*** The input Section Begins ***

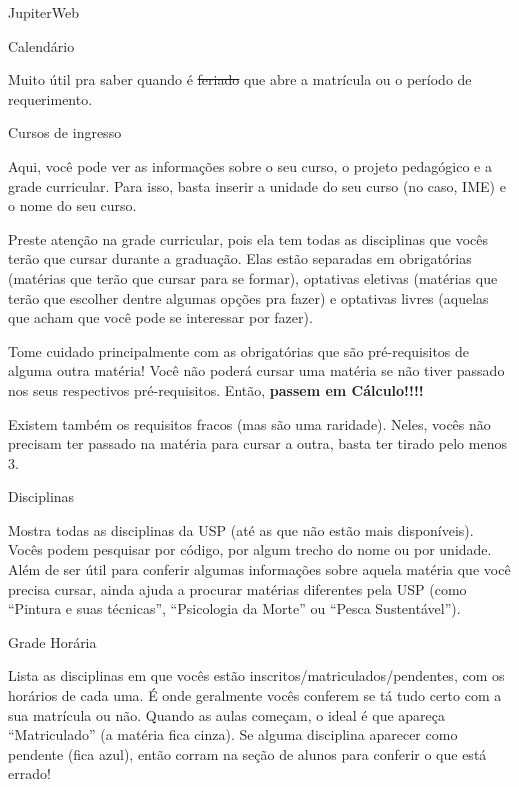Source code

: \begin{secao}{JupiterWeb}
\begin{subsecao}{Calendário}

Muito útil pra saber quando é \sout{feriado} que abre a matrícula ou o período
de requerimento.

\end{subsecao}

\begin{subsecao}{Cursos de ingresso}

Aqui, você pode ver as informações sobre o seu curso, o projeto pedagógico e
a grade curricular. Para isso, basta inserir a unidade do seu curso (no caso,
IME) e o nome do seu curso.

Preste atenção na grade curricular, pois ela tem todas as disciplinas que
vocês terão que cursar durante a graduação. Elas estão separadas em obrigatórias
(matérias que terão que cursar para se formar), optativas eletivas (matérias
que terão que escolher dentre algumas opções pra fazer) e optativas livres
(aquelas que acham que você pode se interessar por fazer).

Tome cuidado principalmente com as obrigatórias que são pré-requisitos de
alguma outra matéria! Você não poderá cursar uma matéria se não tiver passado
nos seus respectivos pré-requisitos. Então, \textbf{passem em Cálculo!!!!}

Existem também os requisitos fracos (mas são uma raridade). Neles, vocês não 
precisam ter passado na matéria para cursar a outra, basta ter tirado pelo menos 3.

\end{subsecao}

\begin{subsecao}{Disciplinas}

Mostra todas as disciplinas da USP (até as que não estão mais disponíveis).
Vocês podem pesquisar por código, por algum trecho do nome ou por unidade. 
Além de ser útil para conferir algumas informações sobre aquela matéria que 
você precisa cursar, ainda ajuda a procurar matérias diferentes pela USP 
(como “Pintura e suas técnicas”, “Psicologia da Morte” ou “Pesca Sustentável”).

\end{subsecao}

\begin{subsecao}{Grade Horária}

Lista as disciplinas em que vocês estão inscritos/matriculados/pendentes, com os
horários de cada uma. É onde geralmente vocês conferem se tá tudo certo com a
sua matrícula ou não. Quando as aulas começam, o ideal é que apareça
“Matriculado” (a matéria fica cinza). Se alguma disciplina aparecer como
pendente (fica azul), então corram na seção de alunos para conferir o que está
errado!


\end{subsecao}
\end{secao}
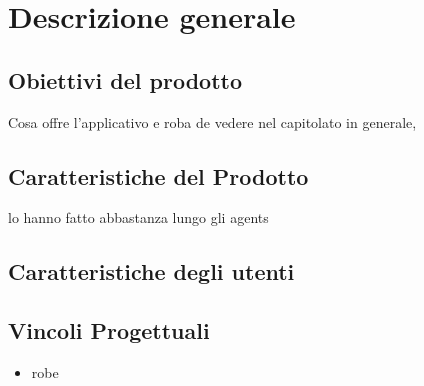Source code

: \section{Descrizione generale}
	\subsection{Obiettivi del prodotto}
	Cosa offre l'applicativo e roba de vedere nel capitolato in generale, 
	\subsection{Caratteristiche del Prodotto}
	 lo hanno fatto abbastanza lungo gli agents 
	 \subsection{Caratteristiche degli utenti}
	 \subsection{Vincoli Progettuali}
	 	\begin{itemize}
	 		\item robe
	 	\end{itemize}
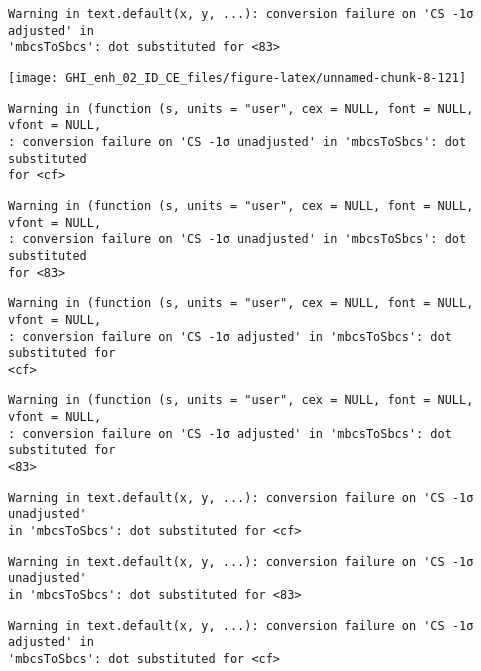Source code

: \documentclass[
  10pt,
  a4paper,oneside]{article}
\begin{document}
\begin{verbatim}
Warning in text.default(x, y, ...): conversion failure on 'CS -1σ adjusted' in
'mbcsToSbcs': dot substituted for <83>
\end{verbatim}

\begin{center}\texttt{[image: GHI\_enh\_02\_ID\_CE\_files/figure-latex/unnamed-chunk-8-121]} \end{center}

\begin{verbatim}
Warning in (function (s, units = "user", cex = NULL, font = NULL, vfont = NULL,
: conversion failure on 'CS -1σ unadjusted' in 'mbcsToSbcs': dot substituted
for <cf>
\end{verbatim}

\begin{verbatim}
Warning in (function (s, units = "user", cex = NULL, font = NULL, vfont = NULL,
: conversion failure on 'CS -1σ unadjusted' in 'mbcsToSbcs': dot substituted
for <83>
\end{verbatim}

\begin{verbatim}
Warning in (function (s, units = "user", cex = NULL, font = NULL, vfont = NULL,
: conversion failure on 'CS -1σ adjusted' in 'mbcsToSbcs': dot substituted for
<cf>
\end{verbatim}

\begin{verbatim}
Warning in (function (s, units = "user", cex = NULL, font = NULL, vfont = NULL,
: conversion failure on 'CS -1σ adjusted' in 'mbcsToSbcs': dot substituted for
<83>
\end{verbatim}

\begin{verbatim}
Warning in text.default(x, y, ...): conversion failure on 'CS -1σ unadjusted'
in 'mbcsToSbcs': dot substituted for <cf>
\end{verbatim}

\begin{verbatim}
Warning in text.default(x, y, ...): conversion failure on 'CS -1σ unadjusted'
in 'mbcsToSbcs': dot substituted for <83>
\end{verbatim}

\begin{verbatim}
Warning in text.default(x, y, ...): conversion failure on 'CS -1σ adjusted' in
'mbcsToSbcs': dot substituted for <cf>
\end{verbatim}
\end{document}
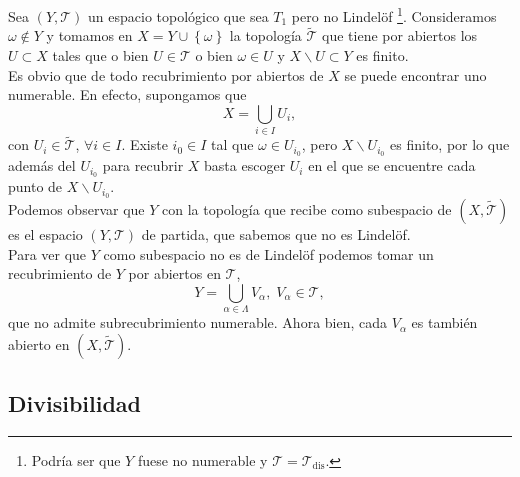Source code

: \begin{eg}
	Sea $\displaystyle \left(Y, \mathcal{T}\right) $ un espacio topológico que sea $\displaystyle T_{1} $ pero no Lindelöf \footnote{Podría ser que $\displaystyle Y $ fuese no numerable y $\displaystyle \mathcal{T} =\mathcal{T}_{\text{dis}} $.}. Consideramos $\displaystyle \omega \not\in Y $ y tomamos en $\displaystyle X = Y \cup \left\{ \omega \right\}  $ la topología $\displaystyle \widetilde{\mathcal{T}} $ que tiene por abiertos los $\displaystyle U \subset X $ tales que o bien $\displaystyle U \in \mathcal{T} $ o bien $\displaystyle \omega \in U $ y $\displaystyle X \backslash U \subset Y $ es finito. \\
\indent Es obvio que de todo recubrimiento por abiertos de $\displaystyle X $ se puede encontrar uno numerable. En efecto, supongamos que 
\[ X = \bigcup_{i \in I}U_{i} ,\]
con $\displaystyle U_{i}\in \widetilde{\mathcal{T}} $, $\displaystyle \forall i \in I $. Existe $\displaystyle i_{0} \in I $ tal que $\displaystyle \omega \in U_{i_{0}} $, pero $\displaystyle X \backslash U_{i_{0}} $ es finito, por lo que además del $\displaystyle U_{i_{0}} $ para recubrir $\displaystyle X $ basta escoger $\displaystyle U_{i} $ en el que se encuentre cada punto de $\displaystyle X\backslash U_{i_{0}} $. \\
\indent Podemos observar que $\displaystyle Y $ con la topología que recibe como subespacio de $\displaystyle \left(X, \widetilde{\mathcal{T}}\right) $ es el espacio $\displaystyle \left(Y, \mathcal{T}\right) $ de partida, que sabemos que no es Lindelöf. \\
\indent Para ver que $\displaystyle Y $ como subespacio no es de Lindelöf podemos tomar un recubrimiento de $\displaystyle Y $ por abiertos en $\displaystyle \mathcal{T} $,
\[Y = \bigcup_{\alpha \in \Lambda }V_{\alpha }, \; V_{\alpha }\in \mathcal{T} ,\]
que no admite subrecubrimiento numerable. Ahora bien, cada $\displaystyle V_{\alpha } $ es también abierto en $\displaystyle \left(X, \widetilde{\mathcal{T}}\right) $. 
\end{eg}
\subsection*{Divisibilidad}

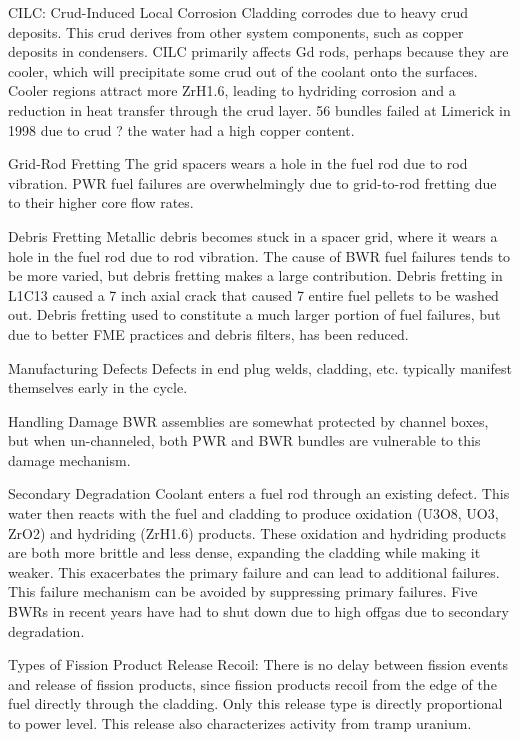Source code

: \documentclass[10pt]{article}
\begin{document}
CILC: Crud-Induced Local Corrosion
Cladding corrodes due to heavy crud deposits. This crud derives from other system components, such as copper deposits in condensers. CILC primarily affects Gd rods, perhaps because they are cooler, which will precipitate some crud out of the coolant onto the surfaces. Cooler regions attract more ZrH1.6, leading to hydriding corrosion and a reduction in heat transfer through the crud layer. 56 bundles failed at Limerick in 1998 due to crud ? the water had a high copper content. 

Grid-Rod Fretting
The grid spacers wears a hole in the fuel rod due to rod vibration. PWR fuel failures are overwhelmingly due to grid-to-rod fretting due to their higher core flow rates. 

Debris Fretting
Metallic debris becomes stuck in a spacer grid, where it wears a hole in the fuel rod due to rod vibration. The cause of BWR fuel failures tends to be more varied, but debris fretting makes a large contribution. Debris fretting in L1C13 caused a 7 inch axial crack that caused 7 entire fuel pellets to be washed out. Debris fretting used to constitute a much larger portion of fuel failures, but due to better FME practices and debris filters, has been reduced.

Manufacturing Defects
Defects in end plug welds, cladding, etc. typically manifest themselves early in the cycle. 

Handling Damage
BWR assemblies are somewhat protected by channel boxes, but when un-channeled, both PWR and BWR bundles are vulnerable to this damage mechanism. 

Secondary Degradation
Coolant enters a fuel rod through an existing defect. This water then reacts with the fuel and cladding to produce oxidation (U3O8, UO3, ZrO2) and hydriding (ZrH1.6) products. These oxidation and hydriding products are both more brittle and less dense, expanding the cladding while making it weaker. This exacerbates the primary failure and can lead to additional failures. This failure mechanism can be avoided by suppressing primary failures. Five BWRs in recent years have had to shut down due to high offgas due to secondary degradation.

Types of Fission Product Release
Recoil: There is no delay between fission events and release of fission products, since fission products recoil from the edge of the fuel directly through the cladding. Only this release type is directly proportional to power level. This release also characterizes activity from tramp uranium. 
\end{document}
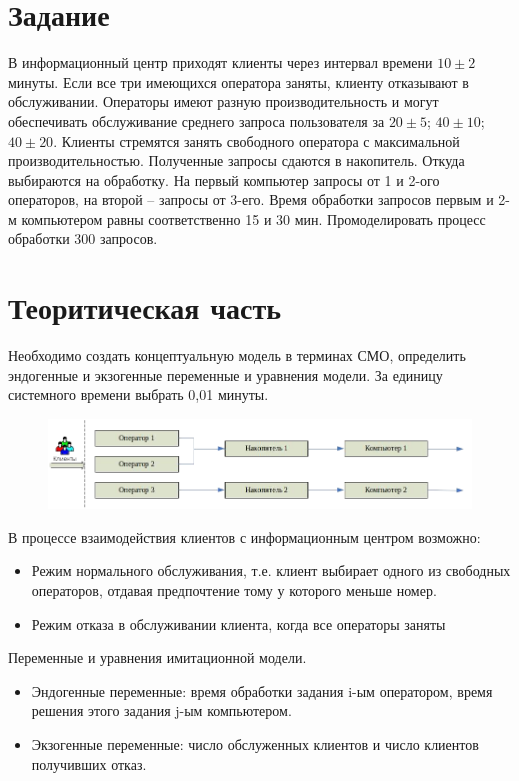 \section{Задание}

В информационный центр приходят клиенты через интервал времени $10\pm2$  минуты.
Если все три имеющихся оператора заняты, клиенту отказывают в обслуживании.
Операторы имеют разную производительность и могут обеспечивать обслуживание среднего запроса пользователя за $20\pm5$; $40\pm10$; $40\pm20$.
Клиенты стремятся занять свободного оператора с максимальной производительностью.
Полученные запросы сдаются в накопитель. Откуда выбираются на обработку.
На первый компьютер запросы от 1 и 2-ого операторов, на второй -- запросы от 3-его.
Время обработки запросов первым и 2-м компьютером равны соответственно 15 и 30 мин.
Промоделировать процесс обработки 300 запросов. 

\section{Теоритическая часть}

Необходимо создать концептуальную модель в терминах СМО, определить эндогенные и экзогенные переменные и уравнения модели.
За единицу системного времени выбрать 0,01 минуты.

\begin{figure}[h!]
\centering
\includegraphics[width=\textwidth]{5/5_1}
\end{figure}


В процессе взаимодействия клиентов с информационным центром возможно:

\begin{itemize}
    \item Режим нормального обслуживания, т.е. клиент выбирает одного из свободных операторов, отдавая предпочтение тому у которого меньше номер.
    \item Режим отказа в обслуживании клиента, когда все операторы заняты
\end{itemize}

Переменные и уравнения имитационной модели.

\begin{itemize}
    \item Эндогенные переменные: время обработки задания i-ым оператором, время решения этого задания j-ым компьютером.
    \item Экзогенные переменные: число обслуженных клиентов и число клиентов получивших отказ.
\end{itemize}



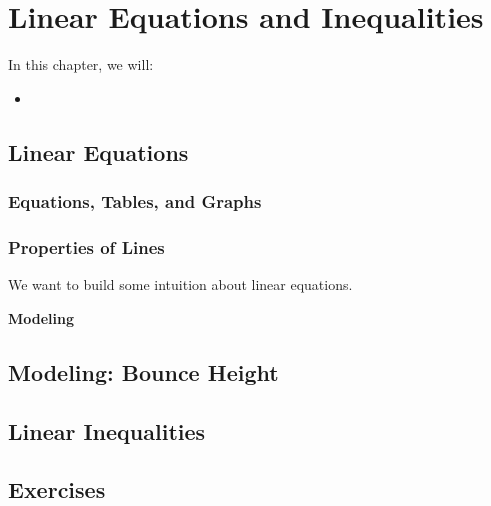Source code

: 
\chapter{Linear Equations and Inequalities}

\begin{summary}
In this chapter, we will: 
\begin{itemize}
    \item 
\end{itemize}
\end{summary}

\newpage 

\section{Linear Equations}

\subsection{Equations, Tables, and Graphs}
\subsection{Properties of Lines}
We want to build some intuition about linear equations. 


\newpage 
\begin{center}
	\textbf{Modeling}
\end{center}

\newpage 
\section{Modeling: Bounce Height}

\newpage 
\section{Linear Inequalities}


\newpage 
\section{Exercises} 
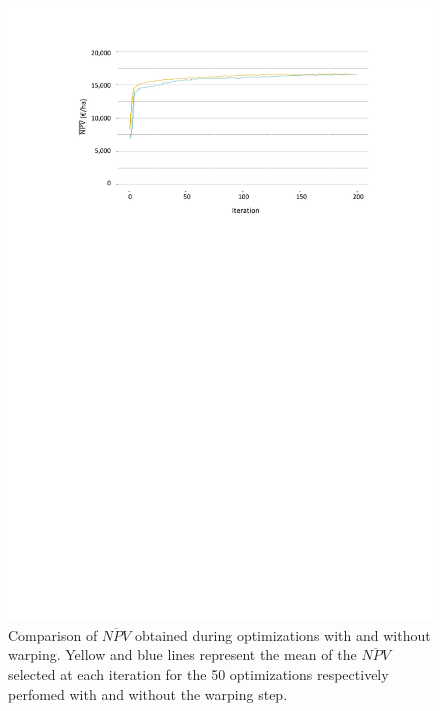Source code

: 	\begin{figure}[!ht]
		\centering
		\includegraphics[trim = 3.1cm 18.1cm 2.7cm 1.9cm, clip, width=\textwidth]{Figures_Warping_resultats_courbes_moyennes_mean_NPV_warping_sanswarping.pdf}
		\caption{Comparison of $\overline{NPV}$ obtained during optimizations with and without warping. 
			Yellow and blue lines represent the mean of the $\overline{NPV}$ selected at each iteration for the 50 optimizations respectively perfomed with and without the warping step. }\label{fig:moyennesNPV}
	\end{figure}
	
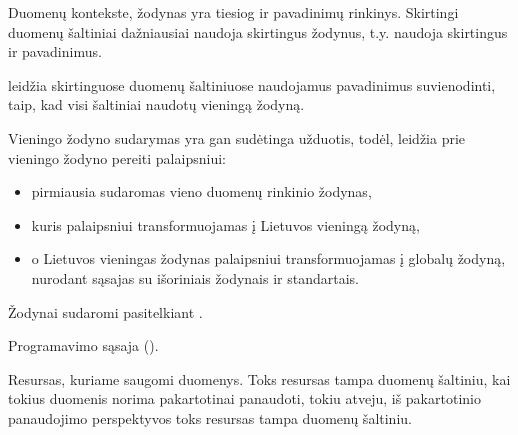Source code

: \documentclass[letterpaper,10pt,lithuanian]{sphinxmanual}
\begin{document}
\begin{description}
\sphinxAtStartPar
Duomenų kontekste, žodynas yra tiesiog {\hyperref[\detokenize{savokos:term-modelis}]{}} ir
{\hyperref[\detokenize{savokos:term-savybe}]{}} pavadinimų rinkinys. Skirtingi duomenų
šaltiniai dažniausiai naudoja skirtingus žodynus, t.y. naudoja
skirtingus {\hyperref[\detokenize{savokos:term-modelis}]{}} ir {\hyperref[\detokenize{savokos:term-savybe}]{}}
pavadinimus.

\sphinxAtStartPar
{\hyperref[\detokenize{savokos:term-DSA}]{}} leidžia skirtinguose duomenų
šaltiniuose naudojamus pavadinimus suvienodinti, taip, kad visi
šaltiniai naudotų vieningą žodyną.

\sphinxAtStartPar
Vieningo žodyno sudarymas yra gan sudėtinga užduotis, todėl, {\hyperref[\detokenize{savokos:term-DSA}]{}}
leidžia prie vieningo žodyno pereiti palaipsniui:
\begin{itemize}
\item {} 
\sphinxAtStartPar
pirmiausia sudaromas vieno duomenų rinkinio žodynas,

\item {} 
\sphinxAtStartPar
kuris palaipsniui transformuojamas į Lietuvos vieningą žodyną,

\item {} 
\sphinxAtStartPar
o Lietuvos vieningas žodynas palaipsniui transformuojamas į globalų
žodyną, nurodant sąsajas su išoriniais žodynais ir standartais.

\end{itemize}

\sphinxAtStartPar
Žodynai sudaromi pasitelkiant .

\sphinxAtStartPar
Programavimo sąsaja ().

\sphinxAtStartPar
Resursas, kuriame saugomi duomenys. Toks resursas tampa duomenų
šaltiniu, kai tokius duomenis norima pakartotinai panaudoti, tokiu
atveju, iš pakartotinio panaudojimo perspektyvos toks resursas tampa
duomenų šaltiniu.


\end{description}
\end{document}

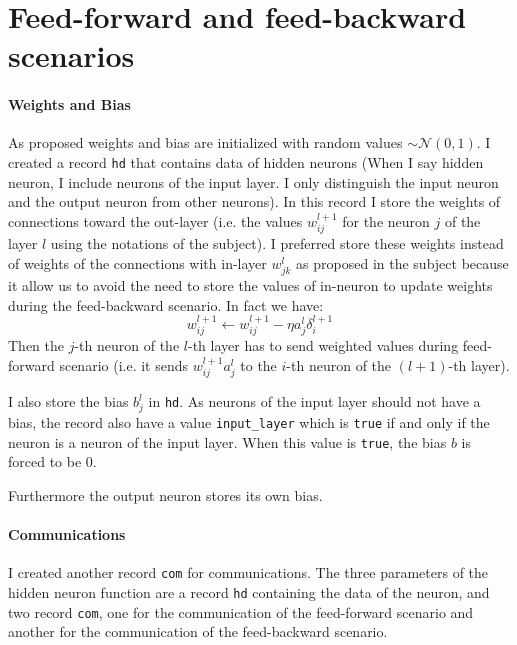 \documentclass[12pt]{article}
\begin{document}
\section{Feed-forward and feed-backward scenarios}

\paragraph{Weights and Bias}
As proposed weights and bias are initialized with random values $\sim \mathcal{N}(0, 1)$. I created a record \verb|hd| that contains data of hidden neurons (When I say hidden neuron, I include neurons of the input layer. I only distinguish the input neuron and the output neuron from other neurons). In this record I store the weights of connections toward the out-layer (i.e. the values $w_{ij}^{l+1}$ for the neuron $j$ of the layer $l$ using the notations of the subject). I preferred store these weights instead of weights of the connections with in-layer $w_{jk}^l$ as proposed in the subject because it allow us to avoid the need to store the values of in-neuron to update weights during the feed-backward scenario. In fact we have:
$$ w_{ij}^{l+1} \gets w_{ij}^{l+1} - \eta a_j^l \delta_i^{l+1} $$
Then the $j$-th neuron of the $l$-th layer has to send weighted values during feed-forward scenario (i.e. it sends $w_{ij}^{l+1} a_j^l$ to the $i$-th neuron of the $(l+1)$-th layer).

I also store the bias $b_j^l$ in \verb|hd|. As neurons of the input layer should not have a bias, the record also have a value \verb|input_layer| which is \verb|true| if and only if the neuron is a neuron of the input layer. When this value is \verb|true|, the bias $b$ is forced to be 0.

Furthermore the output neuron stores its own bias.

\paragraph{Communications}
I created another record \verb|com| for communications. The three parameters of the hidden neuron function are a record \verb|hd| containing the data of the neuron, and two record \verb|com|, one for the communication of the feed-forward scenario and another for the communication of the feed-backward scenario.
\end{document}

*** The input Section Ends ***

§ **What you will do**
Take from the listing above each line that contains the string "pavadinimus".

§ **Response to the exercise**
pavadinimus.
šaltiniuose naudojamus pavadinimus suvienodinti, taip, kad visi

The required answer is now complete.